Drawing from the Museum’s rich collections in Native American and 20th-century American art, the exhibition explores the ways in which American identity is interwoven with ideas of movement. American movement, characterized by Walt Whitman as “Oh restless, restless race,” encompasses the movement of peoples and individuals in an expanding nation-state and the enduring myth of the open road and the road trip.
Restless movement can be seen in the complex trading patterns of America’s native populations; the importance of the horse, the railroad and the riverboat in American life; the identification of American life with car culture; and the seductive power of speed.
Late 19th-century photographs reveal the importance of the railroad in the American West. American regionalist artists, such as Grant Wood, Reginald Marsh and Thomas Hart Benton, explored the mythology of the American West—including the exploits of Huckleberry Finn and Jesse James—centered on the train and the river raft.
Photographs by Walker Evans, Lewis Baltz and Robert Adams unveil 20th-century America’s infatuation with the car and its promise of freedom and motion. Patrick Nagatani’s faux archaeological series, “The Ryiochi Excavations,” presents the field notes of an archeologist who discovered remnants of an automotive culture in digs throughout the Americas.

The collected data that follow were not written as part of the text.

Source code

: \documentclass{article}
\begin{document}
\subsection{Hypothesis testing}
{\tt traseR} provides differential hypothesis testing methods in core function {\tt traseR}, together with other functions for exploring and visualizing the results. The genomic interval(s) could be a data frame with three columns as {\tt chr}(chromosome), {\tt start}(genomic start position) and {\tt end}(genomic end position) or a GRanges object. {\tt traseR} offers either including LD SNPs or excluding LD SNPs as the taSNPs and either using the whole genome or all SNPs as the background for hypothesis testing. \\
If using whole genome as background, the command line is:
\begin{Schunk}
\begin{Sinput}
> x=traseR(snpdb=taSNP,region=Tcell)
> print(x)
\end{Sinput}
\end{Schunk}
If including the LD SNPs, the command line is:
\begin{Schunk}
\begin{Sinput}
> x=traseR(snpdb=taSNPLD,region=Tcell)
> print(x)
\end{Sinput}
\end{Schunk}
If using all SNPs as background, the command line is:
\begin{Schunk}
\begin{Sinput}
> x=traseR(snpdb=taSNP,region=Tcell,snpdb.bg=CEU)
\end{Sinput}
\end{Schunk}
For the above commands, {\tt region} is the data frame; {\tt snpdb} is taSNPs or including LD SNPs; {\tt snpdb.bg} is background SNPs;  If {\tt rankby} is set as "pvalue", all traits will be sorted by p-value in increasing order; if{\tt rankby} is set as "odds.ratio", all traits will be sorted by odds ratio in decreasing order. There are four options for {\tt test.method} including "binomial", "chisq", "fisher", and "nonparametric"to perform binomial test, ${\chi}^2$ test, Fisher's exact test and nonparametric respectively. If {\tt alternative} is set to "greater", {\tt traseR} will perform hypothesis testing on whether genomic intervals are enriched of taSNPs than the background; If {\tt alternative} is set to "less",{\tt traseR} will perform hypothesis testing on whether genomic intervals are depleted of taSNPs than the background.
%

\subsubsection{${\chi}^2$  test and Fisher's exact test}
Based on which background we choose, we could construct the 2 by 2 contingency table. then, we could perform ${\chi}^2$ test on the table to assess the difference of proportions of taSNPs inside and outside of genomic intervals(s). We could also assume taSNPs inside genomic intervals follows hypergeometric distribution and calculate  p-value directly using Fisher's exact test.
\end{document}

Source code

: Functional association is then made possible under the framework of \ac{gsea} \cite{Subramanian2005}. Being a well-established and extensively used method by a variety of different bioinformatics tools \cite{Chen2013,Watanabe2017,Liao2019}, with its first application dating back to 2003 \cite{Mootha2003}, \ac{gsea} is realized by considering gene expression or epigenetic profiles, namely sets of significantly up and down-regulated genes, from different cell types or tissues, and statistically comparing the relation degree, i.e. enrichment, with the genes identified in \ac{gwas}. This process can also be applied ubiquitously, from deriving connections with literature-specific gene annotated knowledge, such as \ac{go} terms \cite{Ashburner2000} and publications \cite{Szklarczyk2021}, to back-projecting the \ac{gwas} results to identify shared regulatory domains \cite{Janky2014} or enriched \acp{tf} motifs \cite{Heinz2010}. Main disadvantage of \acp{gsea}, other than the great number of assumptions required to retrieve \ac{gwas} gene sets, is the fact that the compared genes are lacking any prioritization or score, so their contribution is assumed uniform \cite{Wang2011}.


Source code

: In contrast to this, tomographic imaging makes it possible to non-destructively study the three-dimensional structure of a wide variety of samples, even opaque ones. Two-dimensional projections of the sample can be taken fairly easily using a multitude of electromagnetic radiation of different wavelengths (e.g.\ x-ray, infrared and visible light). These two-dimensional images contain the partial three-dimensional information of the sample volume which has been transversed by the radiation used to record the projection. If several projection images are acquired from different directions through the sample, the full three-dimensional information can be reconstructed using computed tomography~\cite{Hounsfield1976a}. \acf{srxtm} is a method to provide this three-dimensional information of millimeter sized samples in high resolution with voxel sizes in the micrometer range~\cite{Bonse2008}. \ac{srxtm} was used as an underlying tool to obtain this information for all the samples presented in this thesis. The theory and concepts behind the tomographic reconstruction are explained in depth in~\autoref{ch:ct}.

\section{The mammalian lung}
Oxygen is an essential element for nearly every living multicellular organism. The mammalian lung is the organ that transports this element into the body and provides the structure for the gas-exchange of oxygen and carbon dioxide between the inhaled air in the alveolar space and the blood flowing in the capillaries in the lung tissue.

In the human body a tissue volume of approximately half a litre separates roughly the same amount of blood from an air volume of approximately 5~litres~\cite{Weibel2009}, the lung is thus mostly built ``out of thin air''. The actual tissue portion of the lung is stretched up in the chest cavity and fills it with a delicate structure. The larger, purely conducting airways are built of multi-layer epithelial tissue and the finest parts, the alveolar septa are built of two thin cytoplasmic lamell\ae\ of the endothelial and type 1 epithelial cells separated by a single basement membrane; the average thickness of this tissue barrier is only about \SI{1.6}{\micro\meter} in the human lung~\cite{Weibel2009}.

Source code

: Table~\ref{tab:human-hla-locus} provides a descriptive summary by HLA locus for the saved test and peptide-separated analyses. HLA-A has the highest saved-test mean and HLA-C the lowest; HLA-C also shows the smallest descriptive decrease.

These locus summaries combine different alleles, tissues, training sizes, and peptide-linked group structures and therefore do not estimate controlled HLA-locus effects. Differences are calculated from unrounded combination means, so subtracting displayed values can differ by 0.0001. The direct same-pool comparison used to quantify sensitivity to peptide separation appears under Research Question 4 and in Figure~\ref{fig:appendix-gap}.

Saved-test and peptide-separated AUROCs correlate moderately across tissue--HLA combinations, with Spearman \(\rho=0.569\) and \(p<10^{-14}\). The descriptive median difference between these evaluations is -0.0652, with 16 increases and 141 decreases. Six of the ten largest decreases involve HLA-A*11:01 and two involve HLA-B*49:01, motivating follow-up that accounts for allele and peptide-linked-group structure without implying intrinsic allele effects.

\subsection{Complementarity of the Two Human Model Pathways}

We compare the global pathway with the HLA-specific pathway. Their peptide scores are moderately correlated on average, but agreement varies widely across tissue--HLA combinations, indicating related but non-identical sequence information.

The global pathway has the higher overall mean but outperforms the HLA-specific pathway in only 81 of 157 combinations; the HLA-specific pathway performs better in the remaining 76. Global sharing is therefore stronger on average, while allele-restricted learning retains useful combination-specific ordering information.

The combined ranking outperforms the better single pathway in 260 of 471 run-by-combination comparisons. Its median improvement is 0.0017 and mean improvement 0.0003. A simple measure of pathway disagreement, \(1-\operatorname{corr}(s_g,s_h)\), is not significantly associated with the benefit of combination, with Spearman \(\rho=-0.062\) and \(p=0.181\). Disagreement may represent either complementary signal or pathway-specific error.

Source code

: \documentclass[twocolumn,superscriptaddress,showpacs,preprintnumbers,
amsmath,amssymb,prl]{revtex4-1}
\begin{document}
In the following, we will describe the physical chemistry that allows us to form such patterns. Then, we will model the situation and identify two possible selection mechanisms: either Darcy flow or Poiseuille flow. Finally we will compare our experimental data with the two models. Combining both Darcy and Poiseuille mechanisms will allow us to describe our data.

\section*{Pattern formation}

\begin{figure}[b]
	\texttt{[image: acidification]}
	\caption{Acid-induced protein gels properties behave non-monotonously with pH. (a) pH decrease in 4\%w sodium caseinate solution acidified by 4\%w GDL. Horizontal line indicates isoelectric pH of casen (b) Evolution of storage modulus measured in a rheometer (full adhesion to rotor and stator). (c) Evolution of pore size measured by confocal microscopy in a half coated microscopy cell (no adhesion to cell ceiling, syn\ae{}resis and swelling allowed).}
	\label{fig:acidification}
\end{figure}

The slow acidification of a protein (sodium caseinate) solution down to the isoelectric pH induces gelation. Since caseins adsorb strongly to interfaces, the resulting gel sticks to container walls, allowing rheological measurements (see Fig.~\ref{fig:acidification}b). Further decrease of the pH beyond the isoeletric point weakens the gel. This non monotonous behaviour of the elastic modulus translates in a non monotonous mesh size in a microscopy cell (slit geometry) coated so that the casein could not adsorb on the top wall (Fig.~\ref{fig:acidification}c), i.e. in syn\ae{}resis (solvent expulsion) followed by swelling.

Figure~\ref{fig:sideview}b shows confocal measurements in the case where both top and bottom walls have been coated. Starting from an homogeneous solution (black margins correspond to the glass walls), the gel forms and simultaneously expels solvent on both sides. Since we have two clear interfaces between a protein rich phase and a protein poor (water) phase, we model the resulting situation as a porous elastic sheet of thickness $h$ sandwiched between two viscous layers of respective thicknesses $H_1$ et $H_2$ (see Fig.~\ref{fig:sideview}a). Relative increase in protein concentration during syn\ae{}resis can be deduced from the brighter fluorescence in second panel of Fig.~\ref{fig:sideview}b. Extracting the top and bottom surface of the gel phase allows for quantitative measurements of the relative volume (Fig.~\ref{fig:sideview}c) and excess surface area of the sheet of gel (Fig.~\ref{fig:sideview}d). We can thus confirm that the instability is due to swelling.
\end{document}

The road and the culture of the outlaw are featured in Danny Lyon’s 1966 portfolio “The Bikeriders,” an in-depth record of a Chicago motorcycle gang. Raymond Pettibon’s collaborative book Faster, Jim celebrates the delirious pleasures of speed whether on a surfboard or a rocket ship.
The exhibition also features selections from Pomona College’s superb collection of Native American Art, including Hohokam trade goods; hide painting and beadwork from the Plains cultures; and California basketry and pottery. The range of trading networks is seen in the materials used by the ancient Hohokam—shell and stone traded from the Pacific and Gulf Coasts used in jewelry—and in motifs found in pottery from the arid Southwest which include depictions of parrots and parrot feathers which traveled up from Mexico. The introduction of the horse to the New World brought a freedom of movement celebrated in Plains beadwork and hide painting.
The Pomona College Museum of Art is located at 330 N. College Avenue, Claremont. The Museum is open to the public free of charge Tuesday through Friday, from noon to 5 p.m., and Saturday and Sunday from 1 to 5 p.m. For more information, call: (909) 621-8283 or visit www.pomona.edu/museum.
The Pomona College Museum of Art houses a substantial permanent collection as well as serves as a gallery for the display of temporary exhibitions. Important holdings include the Kress Collection of 15th- and 16th-century Italian panel paintings; more than 5,000 examples of Pre-Columbian to 20th-century American Indian art and artifacts; and a large collection of American and European prints, drawings and photographs, including works by Francisco de Goya, José Clemente Orozco and Rico Lebrun.